*What the task asks*:
Go through the data below and return each line containing the word "hostNetwork".

*Extracted material*:

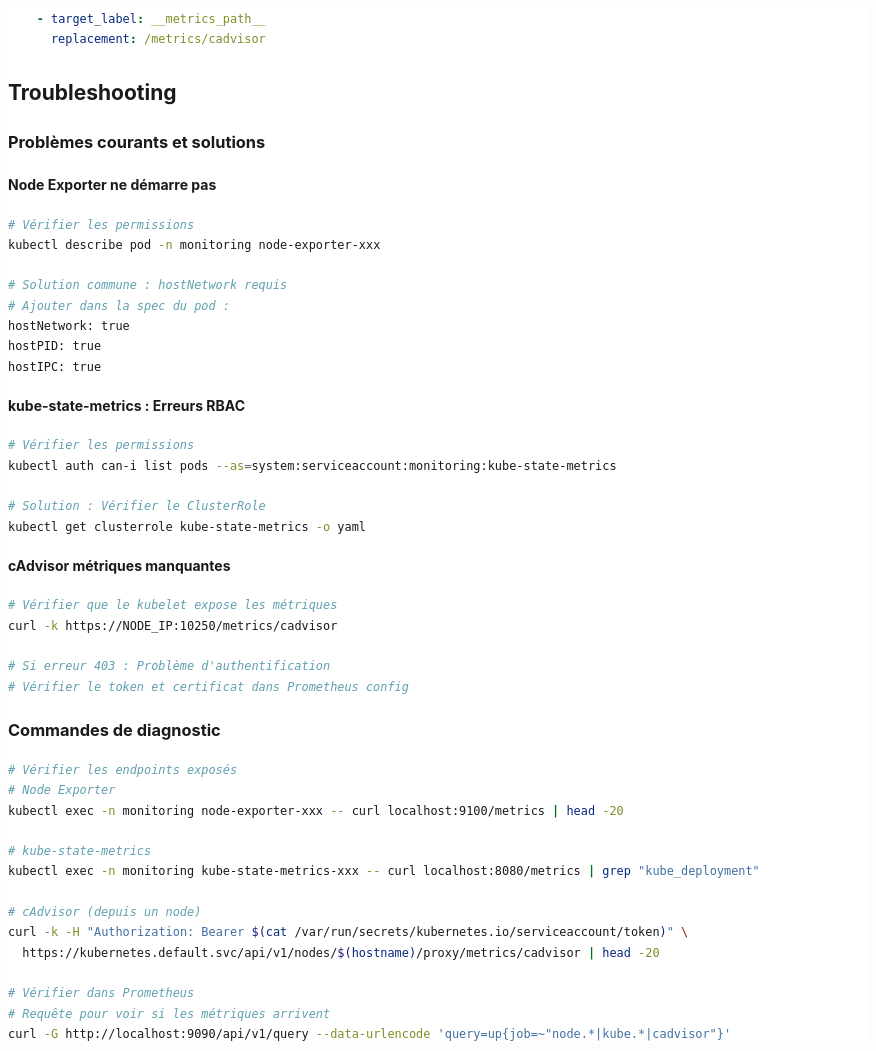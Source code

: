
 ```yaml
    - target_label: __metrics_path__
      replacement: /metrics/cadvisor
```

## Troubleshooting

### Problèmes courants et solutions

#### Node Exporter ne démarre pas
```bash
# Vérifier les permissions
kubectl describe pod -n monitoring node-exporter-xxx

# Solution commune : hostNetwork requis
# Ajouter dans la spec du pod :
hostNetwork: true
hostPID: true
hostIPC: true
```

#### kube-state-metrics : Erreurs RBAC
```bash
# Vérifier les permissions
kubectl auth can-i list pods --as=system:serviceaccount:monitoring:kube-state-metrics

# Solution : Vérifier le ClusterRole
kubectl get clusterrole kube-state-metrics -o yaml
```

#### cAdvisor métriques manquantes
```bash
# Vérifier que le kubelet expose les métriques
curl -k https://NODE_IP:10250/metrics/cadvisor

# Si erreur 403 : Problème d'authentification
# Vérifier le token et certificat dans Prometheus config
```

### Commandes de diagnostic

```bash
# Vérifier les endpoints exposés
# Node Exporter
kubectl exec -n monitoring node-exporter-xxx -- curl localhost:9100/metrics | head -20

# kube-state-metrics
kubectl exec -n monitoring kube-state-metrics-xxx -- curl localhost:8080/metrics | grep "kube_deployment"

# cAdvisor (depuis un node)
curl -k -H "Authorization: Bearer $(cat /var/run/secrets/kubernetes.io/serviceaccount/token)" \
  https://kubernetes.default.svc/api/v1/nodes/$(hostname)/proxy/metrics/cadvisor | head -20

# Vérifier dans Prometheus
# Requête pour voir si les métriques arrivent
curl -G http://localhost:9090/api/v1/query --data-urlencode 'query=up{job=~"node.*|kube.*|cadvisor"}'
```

--

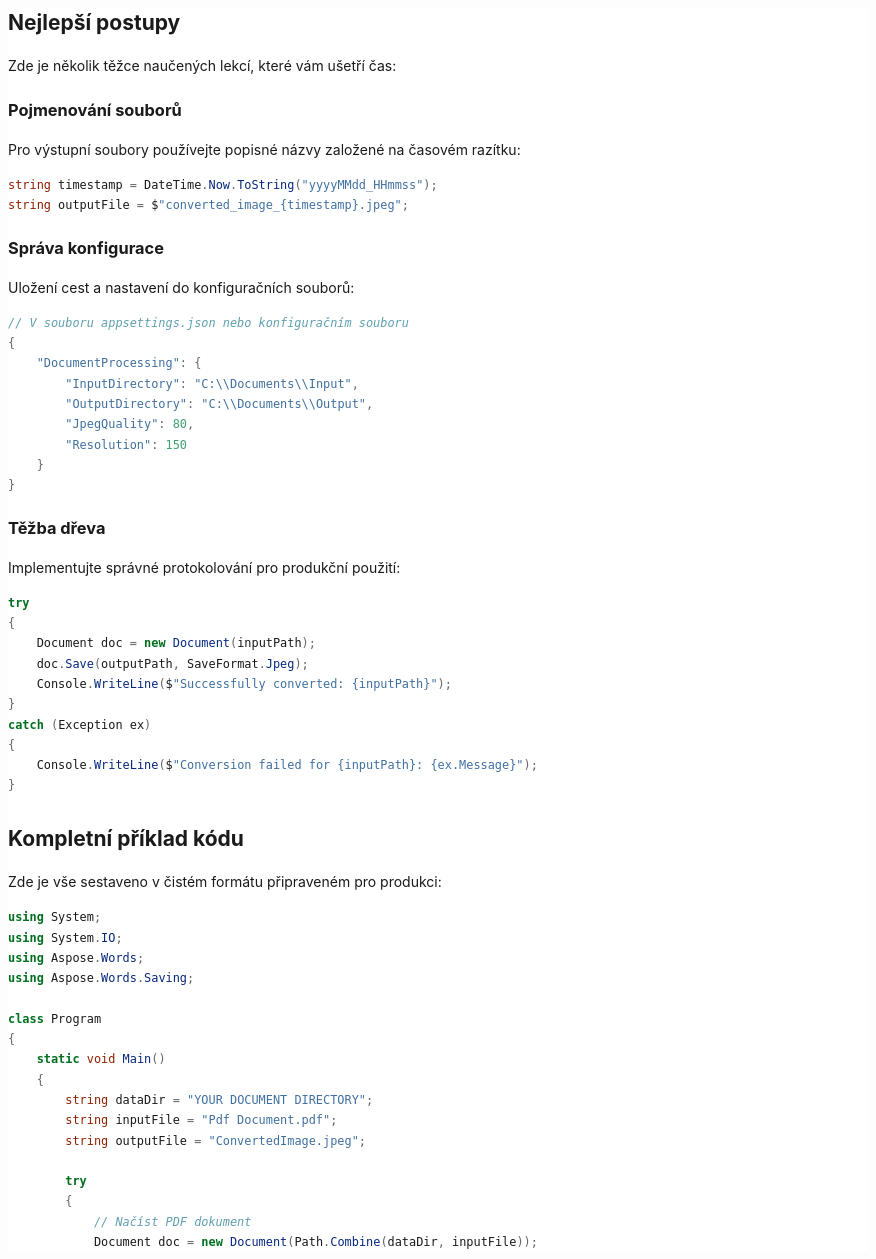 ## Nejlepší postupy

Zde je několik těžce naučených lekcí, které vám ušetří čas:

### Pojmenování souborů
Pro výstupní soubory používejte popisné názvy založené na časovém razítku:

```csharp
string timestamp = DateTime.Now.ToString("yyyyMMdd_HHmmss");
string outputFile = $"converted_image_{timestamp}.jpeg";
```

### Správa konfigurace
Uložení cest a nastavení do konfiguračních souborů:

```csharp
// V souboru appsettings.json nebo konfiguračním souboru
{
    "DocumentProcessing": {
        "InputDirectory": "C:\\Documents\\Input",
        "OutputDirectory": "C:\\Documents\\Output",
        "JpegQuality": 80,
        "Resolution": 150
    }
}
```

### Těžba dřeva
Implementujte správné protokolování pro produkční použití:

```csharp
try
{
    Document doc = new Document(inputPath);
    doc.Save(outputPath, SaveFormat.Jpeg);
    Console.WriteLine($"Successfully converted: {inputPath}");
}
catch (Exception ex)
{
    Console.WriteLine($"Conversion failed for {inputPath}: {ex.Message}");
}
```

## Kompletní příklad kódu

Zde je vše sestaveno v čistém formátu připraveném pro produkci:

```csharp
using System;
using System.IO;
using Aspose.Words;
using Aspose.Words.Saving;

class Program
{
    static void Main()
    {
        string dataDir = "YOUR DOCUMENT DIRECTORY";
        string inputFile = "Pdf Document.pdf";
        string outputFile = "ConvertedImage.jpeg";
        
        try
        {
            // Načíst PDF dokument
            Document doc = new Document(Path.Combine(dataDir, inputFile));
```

==

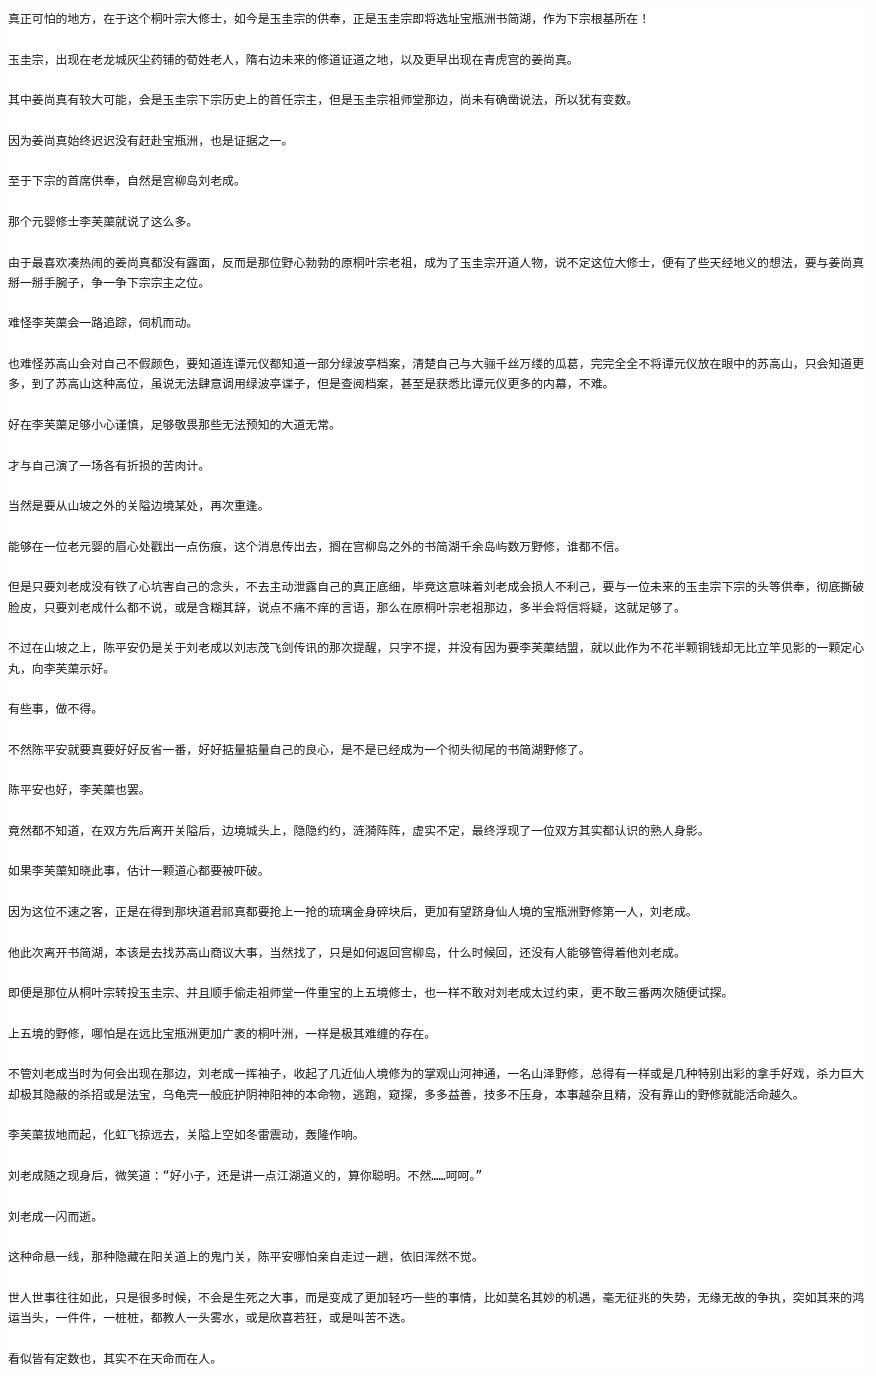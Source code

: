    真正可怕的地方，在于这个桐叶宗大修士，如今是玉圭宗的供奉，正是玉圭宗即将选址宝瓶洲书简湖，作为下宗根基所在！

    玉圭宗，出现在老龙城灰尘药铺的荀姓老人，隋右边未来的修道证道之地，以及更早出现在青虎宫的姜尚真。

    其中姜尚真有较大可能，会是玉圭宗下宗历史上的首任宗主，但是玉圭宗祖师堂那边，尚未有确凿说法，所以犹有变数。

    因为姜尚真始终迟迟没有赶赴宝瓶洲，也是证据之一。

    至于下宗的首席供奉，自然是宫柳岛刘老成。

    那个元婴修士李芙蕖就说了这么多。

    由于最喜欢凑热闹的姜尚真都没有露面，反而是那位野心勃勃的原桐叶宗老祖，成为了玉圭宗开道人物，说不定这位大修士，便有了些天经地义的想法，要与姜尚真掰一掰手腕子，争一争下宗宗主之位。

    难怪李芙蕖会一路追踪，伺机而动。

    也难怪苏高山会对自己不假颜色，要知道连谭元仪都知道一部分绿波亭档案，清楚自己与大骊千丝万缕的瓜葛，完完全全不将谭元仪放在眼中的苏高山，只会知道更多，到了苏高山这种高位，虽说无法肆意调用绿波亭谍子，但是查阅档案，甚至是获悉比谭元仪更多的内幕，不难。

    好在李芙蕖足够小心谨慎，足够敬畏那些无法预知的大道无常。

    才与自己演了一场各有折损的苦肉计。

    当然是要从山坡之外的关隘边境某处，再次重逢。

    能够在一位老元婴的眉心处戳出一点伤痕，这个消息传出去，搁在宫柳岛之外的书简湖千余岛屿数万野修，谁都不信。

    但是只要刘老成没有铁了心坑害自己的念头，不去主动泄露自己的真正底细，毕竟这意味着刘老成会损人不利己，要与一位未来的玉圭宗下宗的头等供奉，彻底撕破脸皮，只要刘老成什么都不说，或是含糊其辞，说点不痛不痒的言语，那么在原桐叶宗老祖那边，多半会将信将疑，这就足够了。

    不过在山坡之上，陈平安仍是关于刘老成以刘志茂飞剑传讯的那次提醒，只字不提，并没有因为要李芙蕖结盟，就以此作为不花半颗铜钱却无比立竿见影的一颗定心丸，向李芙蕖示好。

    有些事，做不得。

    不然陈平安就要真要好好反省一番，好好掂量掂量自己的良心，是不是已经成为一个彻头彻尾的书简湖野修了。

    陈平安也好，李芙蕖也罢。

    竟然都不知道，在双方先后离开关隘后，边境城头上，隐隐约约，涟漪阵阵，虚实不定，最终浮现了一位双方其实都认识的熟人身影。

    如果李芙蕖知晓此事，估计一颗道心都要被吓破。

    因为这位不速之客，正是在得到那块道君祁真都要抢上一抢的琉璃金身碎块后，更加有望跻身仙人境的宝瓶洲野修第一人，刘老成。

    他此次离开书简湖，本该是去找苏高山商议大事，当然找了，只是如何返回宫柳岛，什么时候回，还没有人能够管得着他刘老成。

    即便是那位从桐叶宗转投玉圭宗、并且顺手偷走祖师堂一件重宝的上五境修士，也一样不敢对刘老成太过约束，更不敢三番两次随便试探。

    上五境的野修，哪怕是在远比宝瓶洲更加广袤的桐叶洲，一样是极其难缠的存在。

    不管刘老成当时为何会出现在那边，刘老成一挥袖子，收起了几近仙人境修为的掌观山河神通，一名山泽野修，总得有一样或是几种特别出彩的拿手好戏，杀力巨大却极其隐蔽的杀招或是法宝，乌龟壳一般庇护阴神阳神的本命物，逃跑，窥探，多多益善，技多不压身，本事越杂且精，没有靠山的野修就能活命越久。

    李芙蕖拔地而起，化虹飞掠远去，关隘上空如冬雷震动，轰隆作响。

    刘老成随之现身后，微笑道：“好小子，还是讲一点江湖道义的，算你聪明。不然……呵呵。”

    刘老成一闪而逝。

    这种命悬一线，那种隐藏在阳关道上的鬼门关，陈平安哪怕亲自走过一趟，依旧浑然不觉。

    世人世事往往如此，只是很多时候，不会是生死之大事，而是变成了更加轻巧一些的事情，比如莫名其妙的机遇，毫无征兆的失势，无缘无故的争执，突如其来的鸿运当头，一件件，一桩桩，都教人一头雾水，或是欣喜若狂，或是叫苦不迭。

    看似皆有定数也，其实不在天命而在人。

*Answer box*:
# Solution commune : hostNetwork requis
hostNetwork: true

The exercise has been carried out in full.